**PROBLEM STATEMENT:** Search the material below for the string "pmatrix" and list each line that holds it.

**SUPPLIED RECORDS:**

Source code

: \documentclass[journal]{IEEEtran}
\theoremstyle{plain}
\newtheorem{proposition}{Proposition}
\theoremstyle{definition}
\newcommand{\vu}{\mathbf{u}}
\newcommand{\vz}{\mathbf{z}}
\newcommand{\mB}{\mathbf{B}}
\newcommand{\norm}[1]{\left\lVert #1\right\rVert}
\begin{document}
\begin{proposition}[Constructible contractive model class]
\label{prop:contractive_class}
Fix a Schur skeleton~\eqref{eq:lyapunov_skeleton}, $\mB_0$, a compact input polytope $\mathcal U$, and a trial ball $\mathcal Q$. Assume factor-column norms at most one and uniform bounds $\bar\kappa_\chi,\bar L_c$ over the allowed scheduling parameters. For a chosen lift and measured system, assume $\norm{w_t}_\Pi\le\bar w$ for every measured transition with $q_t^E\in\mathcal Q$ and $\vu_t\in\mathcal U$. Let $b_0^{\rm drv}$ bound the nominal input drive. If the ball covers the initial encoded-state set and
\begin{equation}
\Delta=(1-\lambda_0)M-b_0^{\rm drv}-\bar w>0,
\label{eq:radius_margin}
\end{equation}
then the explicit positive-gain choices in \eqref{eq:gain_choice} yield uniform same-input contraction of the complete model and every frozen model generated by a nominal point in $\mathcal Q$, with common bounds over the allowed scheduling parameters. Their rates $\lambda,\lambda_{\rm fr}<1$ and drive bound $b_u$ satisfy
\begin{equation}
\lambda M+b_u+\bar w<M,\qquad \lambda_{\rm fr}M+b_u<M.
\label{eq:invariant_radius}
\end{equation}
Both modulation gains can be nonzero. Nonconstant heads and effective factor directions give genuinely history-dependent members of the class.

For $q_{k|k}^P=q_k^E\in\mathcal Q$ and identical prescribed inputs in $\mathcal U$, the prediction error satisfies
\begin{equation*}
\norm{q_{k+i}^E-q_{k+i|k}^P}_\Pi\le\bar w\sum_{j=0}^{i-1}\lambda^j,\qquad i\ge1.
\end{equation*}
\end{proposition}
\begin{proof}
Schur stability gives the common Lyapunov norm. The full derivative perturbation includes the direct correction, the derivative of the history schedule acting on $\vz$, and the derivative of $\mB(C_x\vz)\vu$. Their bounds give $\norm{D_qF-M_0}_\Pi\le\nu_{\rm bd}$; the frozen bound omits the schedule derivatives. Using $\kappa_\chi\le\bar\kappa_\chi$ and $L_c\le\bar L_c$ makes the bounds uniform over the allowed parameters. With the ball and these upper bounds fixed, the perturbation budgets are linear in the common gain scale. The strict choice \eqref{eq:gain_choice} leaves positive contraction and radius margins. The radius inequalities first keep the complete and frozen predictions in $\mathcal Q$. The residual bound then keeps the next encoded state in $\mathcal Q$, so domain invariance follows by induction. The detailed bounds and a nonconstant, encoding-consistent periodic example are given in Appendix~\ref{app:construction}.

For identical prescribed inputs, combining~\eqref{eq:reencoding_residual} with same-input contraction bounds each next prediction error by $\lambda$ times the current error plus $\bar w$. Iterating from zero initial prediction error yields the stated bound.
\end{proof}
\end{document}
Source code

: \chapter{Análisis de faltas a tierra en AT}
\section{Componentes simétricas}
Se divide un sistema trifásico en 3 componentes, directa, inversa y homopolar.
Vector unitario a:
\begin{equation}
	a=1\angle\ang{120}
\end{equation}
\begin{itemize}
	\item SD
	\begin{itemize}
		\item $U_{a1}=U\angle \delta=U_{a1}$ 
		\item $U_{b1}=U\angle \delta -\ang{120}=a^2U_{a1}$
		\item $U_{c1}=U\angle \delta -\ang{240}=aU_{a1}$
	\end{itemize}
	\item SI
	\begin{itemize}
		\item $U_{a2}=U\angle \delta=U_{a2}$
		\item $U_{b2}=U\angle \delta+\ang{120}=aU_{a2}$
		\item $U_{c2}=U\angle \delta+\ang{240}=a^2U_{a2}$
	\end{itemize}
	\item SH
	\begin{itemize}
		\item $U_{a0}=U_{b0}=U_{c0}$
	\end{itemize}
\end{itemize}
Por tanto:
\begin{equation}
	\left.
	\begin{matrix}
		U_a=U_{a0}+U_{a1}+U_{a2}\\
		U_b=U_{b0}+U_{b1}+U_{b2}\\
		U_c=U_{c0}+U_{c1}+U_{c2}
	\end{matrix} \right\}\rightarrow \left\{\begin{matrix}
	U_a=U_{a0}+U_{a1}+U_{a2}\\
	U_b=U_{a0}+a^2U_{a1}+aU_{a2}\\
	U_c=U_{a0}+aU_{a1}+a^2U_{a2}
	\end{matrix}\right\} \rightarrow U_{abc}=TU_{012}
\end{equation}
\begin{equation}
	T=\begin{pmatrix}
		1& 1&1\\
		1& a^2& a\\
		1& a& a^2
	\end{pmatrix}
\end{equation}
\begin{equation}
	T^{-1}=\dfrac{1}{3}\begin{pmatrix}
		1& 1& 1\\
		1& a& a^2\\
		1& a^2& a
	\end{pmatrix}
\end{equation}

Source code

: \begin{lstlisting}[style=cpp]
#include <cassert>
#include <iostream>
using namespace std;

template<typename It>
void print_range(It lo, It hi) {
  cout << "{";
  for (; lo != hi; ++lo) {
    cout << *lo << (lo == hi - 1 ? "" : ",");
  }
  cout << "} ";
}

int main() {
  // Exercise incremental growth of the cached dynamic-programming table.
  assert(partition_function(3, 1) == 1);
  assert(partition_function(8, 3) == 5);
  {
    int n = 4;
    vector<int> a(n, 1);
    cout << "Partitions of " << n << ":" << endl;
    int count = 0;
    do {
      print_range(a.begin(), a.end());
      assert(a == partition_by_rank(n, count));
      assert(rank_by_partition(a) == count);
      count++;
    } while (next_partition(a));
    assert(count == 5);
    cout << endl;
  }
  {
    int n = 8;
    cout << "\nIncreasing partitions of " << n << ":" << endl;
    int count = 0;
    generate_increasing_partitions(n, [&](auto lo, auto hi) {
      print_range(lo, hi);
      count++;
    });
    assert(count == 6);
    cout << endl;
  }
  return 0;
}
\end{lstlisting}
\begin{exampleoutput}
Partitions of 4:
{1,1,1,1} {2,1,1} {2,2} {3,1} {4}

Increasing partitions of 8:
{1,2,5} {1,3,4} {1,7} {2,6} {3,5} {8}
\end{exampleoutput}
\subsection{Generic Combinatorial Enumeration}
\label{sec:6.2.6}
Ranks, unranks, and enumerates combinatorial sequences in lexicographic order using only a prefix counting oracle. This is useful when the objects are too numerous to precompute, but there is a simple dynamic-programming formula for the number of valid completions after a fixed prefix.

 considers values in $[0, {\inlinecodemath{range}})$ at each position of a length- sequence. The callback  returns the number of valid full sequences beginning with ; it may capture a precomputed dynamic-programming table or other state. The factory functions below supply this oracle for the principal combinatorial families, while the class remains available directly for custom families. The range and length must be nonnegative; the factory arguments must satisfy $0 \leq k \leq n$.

**WORKED SOLUTION:**
	T=\begin{pmatrix}
	\end{pmatrix}
	T^{-1}=\dfrac{1}{3}\begin{pmatrix}
	\end{pmatrix}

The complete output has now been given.